Aggregation Induced Emission (AIE) materials have been successfully developed in different research fields since it was discovered by Tang’s group back in 2001 (Luo et al., 2001; Hong et al., 2009; Hong et al., 2011; Mei et al., 2015; Arathi et al., 2016; Mallick et al., 2017; Lou and Yang, 2020). To date, a variety of AIE luminogens (AIEgens) have been reported (Lim et al., 2016; Choi et al., 2020; Li J. et al., 2020) for their inherent characteristics of high brightness in solid states by suppressing extensive π-π stackings in their packing mode (Yuan et al., 2014; Mei et al., 2015), which would otherwise result in aggregation-caused quenching (ACQ) of the fluorophores (Hong et al., 2009; Yuan et al., 2010). These AIEgens varied greatly in terms of their chemical structures, including tetraphenylethylene (TPE) (Feng H. T. et al., 2018; La et al., 2018; Wu et al., 2018), triphenylamine (TPA) (Zhang et al., 2013; Cao et al., 2014; Zhang Y. et al., 2014), cyano-substituted diarylethene (Shen et al., 2013; Zhang X. et al., 2014; Lu et al., 2015), 2,3,4,5-tetraphenylsiloles (Chen et al., 2014), silole (Chang et al., 2015), distyrylanthrancene (Niu et al., 2015; Xiong et al., 2015), and anthracene derivatives (Lu et al., 2010; Zhang et al., 2011; Li A. et al., 2019), conjugated polymers (Ravindran and Somanathan, 2017; Wang et al., 2018), and so on. Modification of the existing AIE scaffolds is the most popular strategy for constructing new AIEgens (Mei et al., 2015). In addition to this strategy, transforming ACQ molecules into AIE-active materials also provides a direct way to design highly bright AIEgens due to the rich source of ACQ (Yuan et al., 2010; Zong et al., 2016; Liu et al., 2017; Lu et al., 2019; Li Y. et al., 2020; Pratihar et al., 2020; Wang et al., 2020; Huang et al., 2021; Long et al., 2021; Zhang et al., 2021).

Traditionally, ACQ-to-AIE transformation can be achieved by integrating bulky substituents into ACQ molecules to avoid strong π-π stackings or by introducing twisted AIEgens (Dhokale et al., 2015; Gomez-Duran et al., 2015; Feng X. et al., 2018) and propeller-shaped molecules into ACQ fluorophores (Ma et al., 2016; Wang et al., 2020). However, integration of twisted AIEgens prolongs the π system thus it would probably change the already satisfactory fluorescent properties of the original ACQ molecules.

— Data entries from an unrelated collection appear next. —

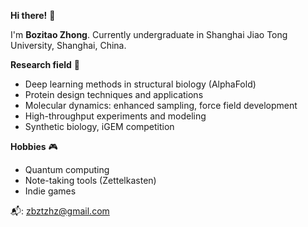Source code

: **Hi there!** 👋

I'm **Bozitao Zhong**. Currently undergraduate in Shanghai Jiao Tong University, Shanghai, China.

**Research field** 🔬

- Deep learning methods in structural biology (AlphaFold)
- Protein design techniques and applications
- Molecular dynamics: enhanced sampling, force field development
- High-throughput experiments and modeling
- Synthetic biology, iGEM competition

**Hobbies** 🎮

- Quantum computing
- Note-taking tools (Zettelkasten)
- Indie games

📬: zbztzhz@gmail.com
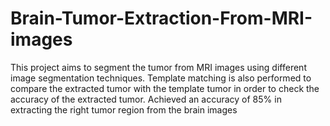 # Brain-Tumor-Extraction-From-MRI-images
This project aims to segment the tumor from MRI images using different image segmentation techniques. Template matching is also performed to compare the extracted tumor with the template tumor in order to check the accuracy of the extracted tumor.  Achieved an accuracy of 85% in extracting the right tumor region from the brain images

Therefore, it will be highly desirable to achieve ACQ-to-AIE conversion without extending its conjugated system too much. Some progresses have been made along this line for the past decade (Sasaki et al., 2017; Li Y. et al., 2020). Among them, ACQ-to-AIE conversion was realized by Tang’s group recently through a regioisomerization strategy via shifting a molecular rotor in the end position of a planar core of dithieno [2,3-a:3′,2′-c] benzo [i] phenazine (TBP) to the bay position (Li Y. et al., 2020). The same strategy was utilized by Xu’s group to achieve ACQ-to-AIE conversion through changing the substituted position of a benzanthrone moiety from the meta-position to the ortho-position on the perylenetetracarboxylic diimide core (Long et al., 2021). Similarly, Prasad’s group also realized ACQ-to-AIE transformation by changing a cyano group from the para-position to the meta-position on the same phenyl group (Pratihar et al., 2020). Despite the great examples above, the successful cases of the regioisomerization of small units are still rare (Pratihar et al., 2020). Therefore, it is still necessary to develop more examples of ACQ-to-AIE conversion to guide the design of novel AIEgen materials.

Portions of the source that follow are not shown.